Alex Pinto

Personal information
- Full name: Carlos Alexandre Reis Pinto
- Date of birth: 8 July 1998 (age 27)
- Place of birth: Guimarães, Portugal
- Height: 1.87 m (6 ft 2 in)
- Position: Right-back

Team information
- Current team: Farense
- Number: 78

Youth career
- 2007–2011: Vitória Guimarães
- 2011: Os Sandinenses
- 2012–2013: Moreirense
- 2013–2017: Vitória Guimarães

Senior career*
- Years: Team / Apps / (Gls)
- 2017: Vitória Guimarães B / 4 / (0)
- 2017: Vitória Guimarães / 1 / (0)
- 2017–2020: Benfica B / 59 / (0)
- 2019–2020: → Gil Vicente (loan) / 16 / (0)
- 2020-2021: Farense / 23 / (0)
- 2022–2024: DAC Dunajská Streda / 50 / (0)
- 2024: Gil Vicente / 14 / (0)
- 2024–2026: Arouca / 21 / (0)
- 2026–: Farense / 12 / (0)

International career
- 2017: Portugal U19 / 2 / (0)
- 2017–2018: Portugal U20 / 7 / (0)

= Alex Pinto =

Portuguese footballer

Carlos Alexandre "Alex" Reis Pinto (born 8 July 1998) is a Portuguese professional footballer who plays as a right-back for Liga Portugal 2 club Farense.

==Club career==
Born in Guimarães, Pinto made his professional debut in a Segunda Liga match for Vitória Guimarães B against Freamunde on 30 January 2017. He debuted in Primeira Liga as a substitute in Vitória de Guimarães' last league match of the season, on 20 May, against Feirense. On 5 June, he signed a six-season contract with S.L. Benfica.

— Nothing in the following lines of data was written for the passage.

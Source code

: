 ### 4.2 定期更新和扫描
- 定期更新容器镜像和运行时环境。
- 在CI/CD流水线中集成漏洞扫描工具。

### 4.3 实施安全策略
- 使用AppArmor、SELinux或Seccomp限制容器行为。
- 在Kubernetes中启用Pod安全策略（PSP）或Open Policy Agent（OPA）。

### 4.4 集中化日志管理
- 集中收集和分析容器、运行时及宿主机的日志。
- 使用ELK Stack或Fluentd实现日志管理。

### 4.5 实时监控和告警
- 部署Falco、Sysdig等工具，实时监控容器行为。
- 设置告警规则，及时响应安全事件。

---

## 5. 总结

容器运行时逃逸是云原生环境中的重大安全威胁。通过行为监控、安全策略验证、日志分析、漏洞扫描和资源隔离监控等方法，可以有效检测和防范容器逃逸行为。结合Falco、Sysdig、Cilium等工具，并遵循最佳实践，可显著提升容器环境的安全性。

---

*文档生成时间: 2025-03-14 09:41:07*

In January 2024, Pinto returned to Primeira Liga Gil Vicente having previously spent time with the club on loan, returning to Portugal following a spell in Slovakia with DAC Dunajská Streda.

On 2 July 2024, Pinto moved to fellow Primeira Liga side Arouca, signing a two-year contract. On 7 January 2026, following 24 appearances for the club, his contract was terminated by mutual agreement.

On 27 January 2026, Pinto returned to Farense, competing in Liga Portugal 2, signing a six-month contract.